WHAT YOU WILL DO —
What needs reproducing is the run of lines in the data below starting at the line with "System.arraycopy(a, 0, elementData, index, numNew);" and ending at the line with "1. **Visit your live website**", both ends included. Copy it exactly, without pictures, and add nothing.

━━━ DATA IN THIS EXERCISE ━━━

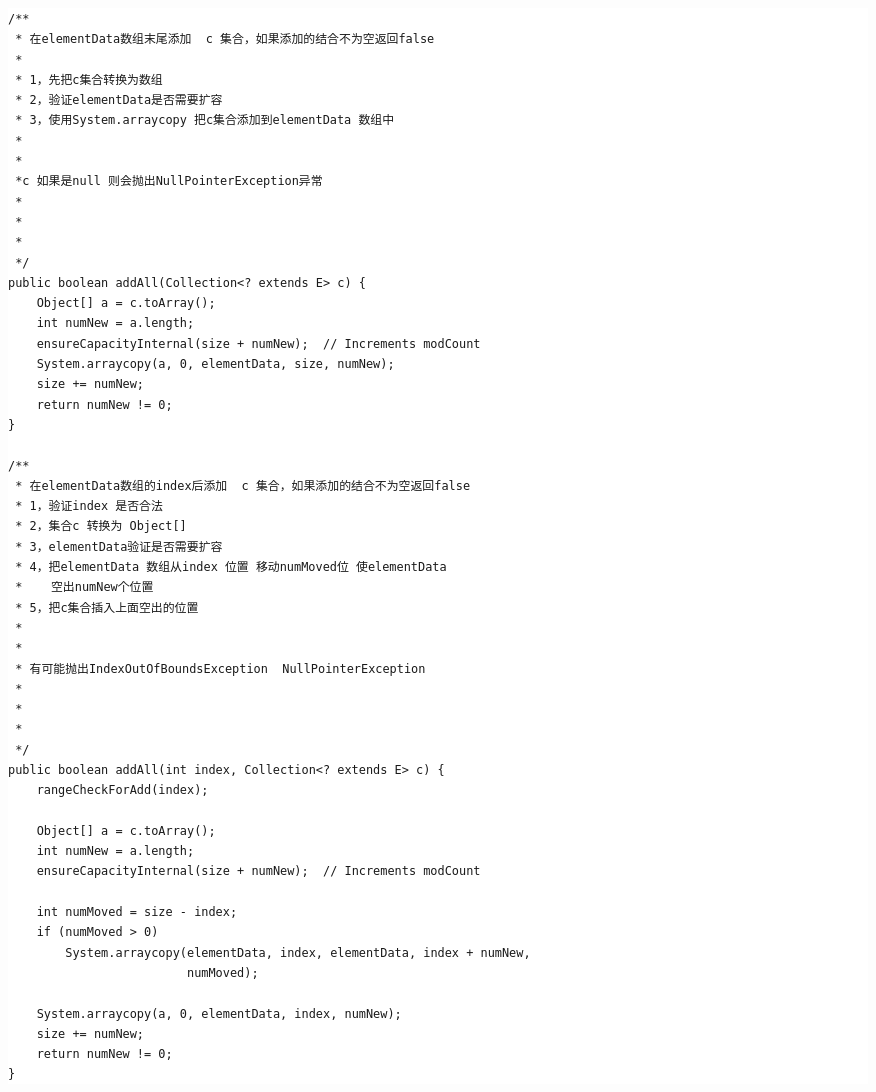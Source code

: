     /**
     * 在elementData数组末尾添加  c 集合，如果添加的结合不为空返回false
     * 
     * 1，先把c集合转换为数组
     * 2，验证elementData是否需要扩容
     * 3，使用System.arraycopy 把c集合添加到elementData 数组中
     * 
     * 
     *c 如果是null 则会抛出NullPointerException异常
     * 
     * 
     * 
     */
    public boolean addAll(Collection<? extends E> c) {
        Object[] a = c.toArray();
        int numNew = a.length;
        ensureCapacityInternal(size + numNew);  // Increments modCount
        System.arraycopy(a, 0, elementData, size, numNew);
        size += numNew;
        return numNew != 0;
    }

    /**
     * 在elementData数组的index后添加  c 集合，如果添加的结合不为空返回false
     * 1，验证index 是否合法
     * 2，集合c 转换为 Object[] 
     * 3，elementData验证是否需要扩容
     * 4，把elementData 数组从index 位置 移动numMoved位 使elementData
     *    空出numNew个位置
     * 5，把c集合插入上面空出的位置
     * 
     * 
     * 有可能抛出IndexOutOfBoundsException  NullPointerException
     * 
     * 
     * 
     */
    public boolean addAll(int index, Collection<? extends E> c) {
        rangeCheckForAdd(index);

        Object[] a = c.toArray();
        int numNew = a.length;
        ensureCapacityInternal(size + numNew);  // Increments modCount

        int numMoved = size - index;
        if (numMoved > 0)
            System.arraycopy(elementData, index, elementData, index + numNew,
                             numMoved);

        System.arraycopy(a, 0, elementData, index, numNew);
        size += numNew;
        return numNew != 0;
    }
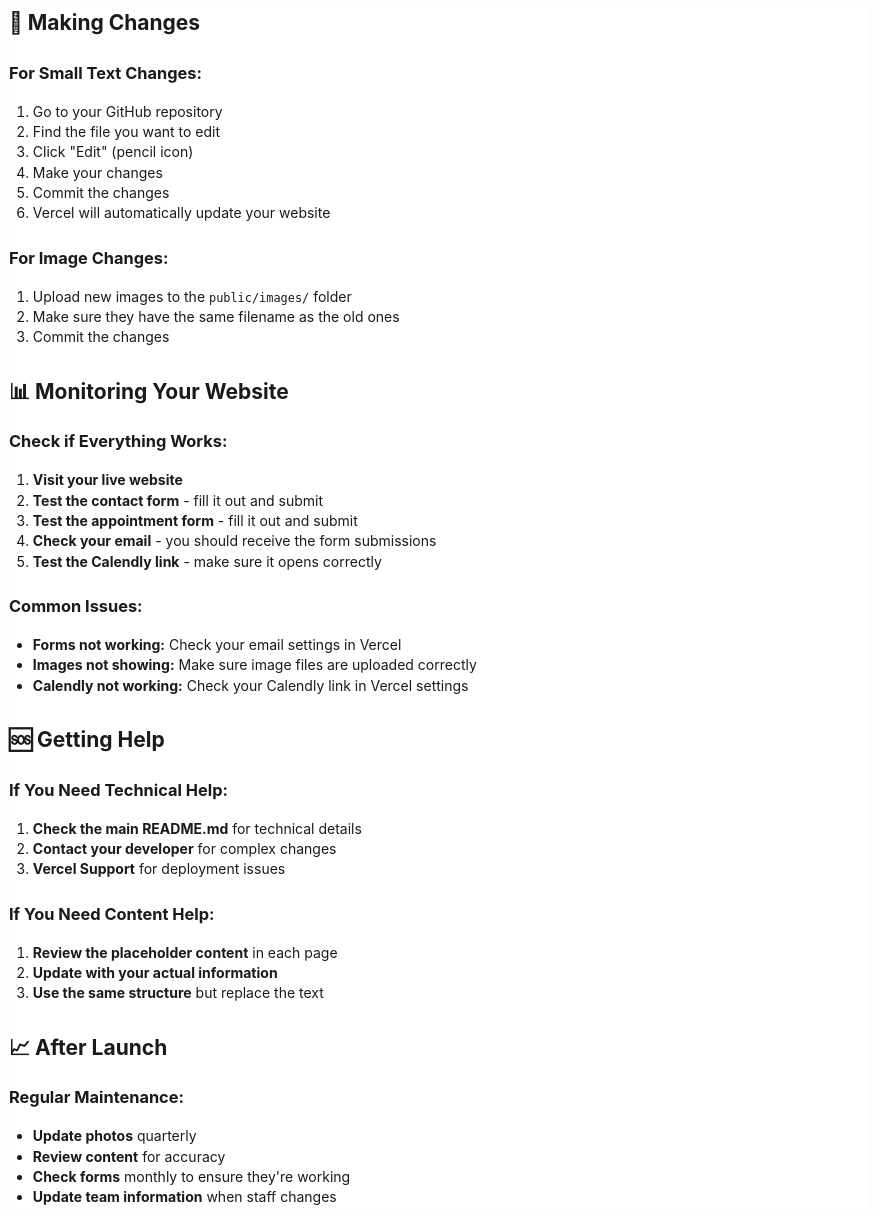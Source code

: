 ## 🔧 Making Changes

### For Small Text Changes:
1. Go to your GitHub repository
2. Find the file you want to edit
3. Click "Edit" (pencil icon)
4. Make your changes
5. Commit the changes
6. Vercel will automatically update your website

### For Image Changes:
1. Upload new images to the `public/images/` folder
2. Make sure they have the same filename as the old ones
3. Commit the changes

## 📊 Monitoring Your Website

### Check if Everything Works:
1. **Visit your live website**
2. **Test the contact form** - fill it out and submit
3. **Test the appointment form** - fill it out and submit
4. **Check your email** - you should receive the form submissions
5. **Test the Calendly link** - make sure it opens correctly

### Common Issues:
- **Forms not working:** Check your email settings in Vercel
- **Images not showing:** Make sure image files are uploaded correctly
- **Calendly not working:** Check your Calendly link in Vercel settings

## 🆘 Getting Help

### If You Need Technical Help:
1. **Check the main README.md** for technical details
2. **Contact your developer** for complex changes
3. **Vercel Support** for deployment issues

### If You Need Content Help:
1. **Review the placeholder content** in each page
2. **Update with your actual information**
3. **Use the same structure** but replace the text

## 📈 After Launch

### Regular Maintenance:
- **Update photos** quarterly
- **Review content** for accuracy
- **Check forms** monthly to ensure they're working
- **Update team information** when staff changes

━━━

ANSWER SPACE —
        System.arraycopy(a, 0, elementData, index, numNew);
        size += numNew;
        return numNew != 0;
    }
Source code

: ## 🔧 Making Changes

### For Small Text Changes:
1. Go to your GitHub repository
2. Find the file you want to edit
3. Click "Edit" (pencil icon)
4. Make your changes
5. Commit the changes
6. Vercel will automatically update your website

### For Image Changes:
1. Upload new images to the `public/images/` folder
2. Make sure they have the same filename as the old ones
3. Commit the changes

## 📊 Monitoring Your Website

### Check if Everything Works:
1. **Visit your live website**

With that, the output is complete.